しかし今回の実施結果とアンケートの回答、ならびに昨年度の検討結果を踏まえれば、従来型の
授業公開は転機を迎えていると判断せざるを得ない。そこで授業公開の質的向上を図るため、来年
度に向けて具体的な方向性をいくつか提案したい。
(1)実施時期の見直し
(2)全員参観に向けた方策
(3)研究授業型の授業公開・参観の検討
まず(1)についてはすでにここ数年常に後期に実施されてきたため、アンケートでも公開科目
の偏りが指摘されている。
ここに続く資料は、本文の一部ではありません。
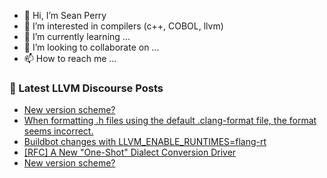 - 👋 Hi, I’m Sean Perry
- 👀 I’m interested in compilers (c++, COBOL, llvm)
- 🌱 I’m currently learning ...
- 💞️ I’m looking to collaborate on ...
- 📫 How to reach me ...

<!---
s66perry/s66perry is a ✨ special ✨ repository because its `README.md` (this file) appears on your GitHub profile.
You can click the Preview link to take a look at your changes.
--->
### 📕 Latest LLVM Discourse Posts

<!-- DISCOURSE-LLVM:START -->
- [New version scheme?](https://discourse.llvm.org/t/new-version-scheme/83570#post_2)
- [When formatting .h files using the default .clang-format file, the format seems incorrect.](https://discourse.llvm.org/t/when-formatting-h-files-using-the-default-clang-format-file-the-format-seems-incorrect/83536#post_3)
- [Buildbot changes with LLVM_ENABLE_RUNTIMES=flang-rt](https://discourse.llvm.org/t/buildbot-changes-with-llvm-enable-runtimes-flang-rt/83571#post_1)
- [[RFC] A New &quot;One-Shot&quot; Dialect Conversion Driver](https://discourse.llvm.org/t/rfc-a-new-one-shot-dialect-conversion-driver/79083?page=3#post_42)
- [New version scheme?](https://discourse.llvm.org/t/new-version-scheme/83570#post_1)
<!-- DISCOURSE-LLVM:END -->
通年の公開授業を求める声もあるが、一方で関係教員や委員会、事務方
の負担軽減にも配慮する必要がある。そこで 2013 年度は試験的に前期に実施し、将来の隔年での
前期・後期実施に向けた足がかりとしたい。
(2)については昨年度「授業参観の原則義務化」が検討されたが、学部教員の合意形成が難し
いことなどから実施が見送られている。そこで来年度からは基本的な全員参観の原則をあらためて
周知した上で、2 年スパンでの全員参加状況の確認や、2 年続けて参観しない教員にその理由を尋
ねることなどが必要ではないか。その方法として、具体的にはアンケートに相応の項目を設けるこ
となどが考えられる。
(1)の公開科目の偏りの解消と(2)の参観者の偏りの解消により、真に有
効な授業公開・授業参観が実現されよう。併せていわゆる「参観率」
(公開科目数に対する参観者
数の比率)や「被参観率」
(公開科目数に対する参観科目数の比率)のみを物差しとせず、授業公
開の実質に関する評価につながるような評価項目を加えることも検討すべき時期に来ている。
(3)については、アンケートで提言があったとは言え、実施に向けた環境が整っているとは言
えず、まずは学部の合意形成が求められよう。また従来型の公開授業や委員会による推薦授業との
関係や併用方法なども検討する必要がある。
ただ、今年度多くの教員が複数科目や複数回の授業提供に快く応じてくれた状況を考えれば、再
来年度以降の実施に向け、具体的な検討を始めても良いであろう。たとえば各教員にアンケートで
研究授業としての公開科目の是非や科目提供の可否等を尋ねることなどが考えられる。